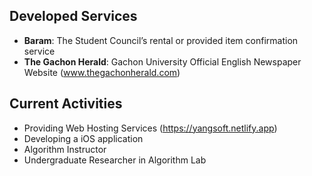 ## Developed Services
- **Baram**: The Student Council’s rental or provided item confirmation service
- **The Gachon Herald**: Gachon University Official English Newspaper Website (www.thegachonherald.com)

## Current Activities
- Providing Web Hosting Services (https://yangsoft.netlify.app)
- Developing a iOS application
- Algorithm Instructor
- Undergraduate Researcher in Algorithm Lab
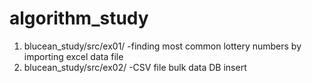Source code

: # algorithm_study

1) blucean_study/src/ex01/
  -finding most common lottery numbers by importing excel data file
2) blucean_study/src/ex02/
  -CSV file bulk data DB insert

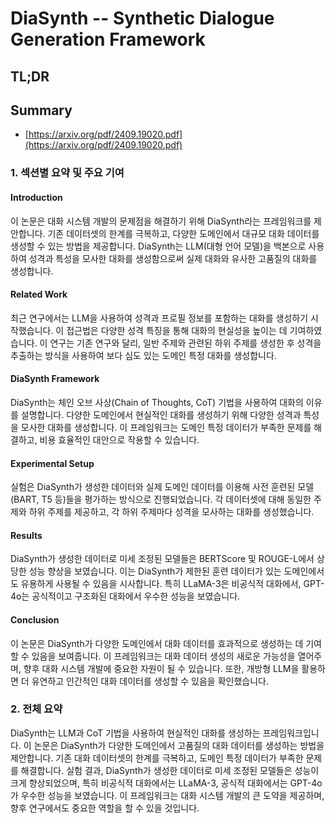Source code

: # DiaSynth -- Synthetic Dialogue Generation Framework
## TL;DR
## Summary
- [https://arxiv.org/pdf/2409.19020.pdf](https://arxiv.org/pdf/2409.19020.pdf)

### 1. 섹션별 요약 및 주요 기여

#### Introduction
이 논문은 대화 시스템 개발의 문제점을 해결하기 위해 DiaSynth라는 프레임워크를 제안합니다. 기존 데이터셋의 한계를 극복하고, 다양한 도메인에서 대규모 대화 데이터를 생성할 수 있는 방법을 제공합니다. DiaSynth는 LLM(대형 언어 모델)을 백본으로 사용하여 성격과 특성을 모사한 대화를 생성함으로써 실제 대화와 유사한 고품질의 대화를 생성합니다.

#### Related Work
최근 연구에서는 LLM을 사용하여 성격과 프로필 정보를 포함하는 대화를 생성하기 시작했습니다. 이 접근법은 다양한 성격 특징을 통해 대화의 현실성을 높이는 데 기여하였습니다. 이 연구는 기존 연구와 달리, 일반 주제와 관련된 하위 주제를 생성한 후 성격을 추출하는 방식을 사용하여 보다 심도 있는 도메인 특정 대화를 생성합니다.

#### DiaSynth Framework
DiaSynth는 체인 오브 사상(Chain of Thoughts, CoT) 기법을 사용하여 대화의 이유를 설명합니다. 다양한 도메인에서 현실적인 대화를 생성하기 위해 다양한 성격과 특성을 모사한 대화를 생성합니다. 이 프레임워크는 도메인 특정 데이터가 부족한 문제를 해결하고, 비용 효율적인 대안으로 작용할 수 있습니다.

#### Experimental Setup
실험은 DiaSynth가 생성한 데이터와 실제 도메인 데이터를 이용해 사전 훈련된 모델(BART, T5 등)들을 평가하는 방식으로 진행되었습니다. 각 데이터셋에 대해 동일한 주제와 하위 주제를 제공하고, 각 하위 주제마다 성격을 모사하는 대화를 생성했습니다.

#### Results
DiaSynth가 생성한 데이터로 미세 조정된 모델들은 BERTScore 및 ROUGE-L에서 상당한 성능 향상을 보였습니다. 이는 DiaSynth가 제한된 훈련 데이터가 있는 도메인에서도 유용하게 사용될 수 있음을 시사합니다. 특히 LLaMA-3은 비공식적 대화에서, GPT-4o는 공식적이고 구조화된 대화에서 우수한 성능을 보였습니다.

#### Conclusion
이 논문은 DiaSynth가 다양한 도메인에서 대화 데이터를 효과적으로 생성하는 데 기여할 수 있음을 보여줍니다. 이 프레임워크는 대화 데이터 생성의 새로운 가능성을 열어주며, 향후 대화 시스템 개발에 중요한 자원이 될 수 있습니다. 또한, 개방형 LLM을 활용하면 더 유연하고 인간적인 대화 데이터를 생성할 수 있음을 확인했습니다.

### 2. 전체 요약
DiaSynth는 LLM과 CoT 기법을 사용하여 현실적인 대화를 생성하는 프레임워크입니다. 이 논문은 DiaSynth가 다양한 도메인에서 고품질의 대화 데이터를 생성하는 방법을 제안합니다. 기존 대화 데이터셋의 한계를 극복하고, 도메인 특정 데이터가 부족한 문제를 해결합니다. 실험 결과, DiaSynth가 생성한 데이터로 미세 조정된 모델들은 성능이 크게 향상되었으며, 특히 비공식적 대화에서는 LLaMA-3, 공식적 대화에서는 GPT-4o가 우수한 성능을 보였습니다. 이 프레임워크는 대화 시스템 개발의 큰 도약을 제공하며, 향후 연구에서도 중요한 역할을 할 수 있을 것입니다.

→ **Exercise objective**
The lines from the one holding "### 2. 전체 요약" to the last line of the entries, both included: retype them exactly and give nothing else.

→ **Task response**
### 2. 전체 요약
DiaSynth는 LLM과 CoT 기법을 사용하여 현실적인 대화를 생성하는 프레임워크입니다. 이 논문은 DiaSynth가 다양한 도메인에서 고품질의 대화 데이터를 생성하는 방법을 제안합니다. 기존 대화 데이터셋의 한계를 극복하고, 도메인 특정 데이터가 부족한 문제를 해결합니다. 실험 결과, DiaSynth가 생성한 데이터로 미세 조정된 모델들은 성능이 크게 향상되었으며, 특히 비공식적 대화에서는 LLaMA-3, 공식적 대화에서는 GPT-4o가 우수한 성능을 보였습니다. 이 프레임워크는 대화 시스템 개발의 큰 도약을 제공하며, 향후 연구에서도 중요한 역할을 할 수 있을 것입니다.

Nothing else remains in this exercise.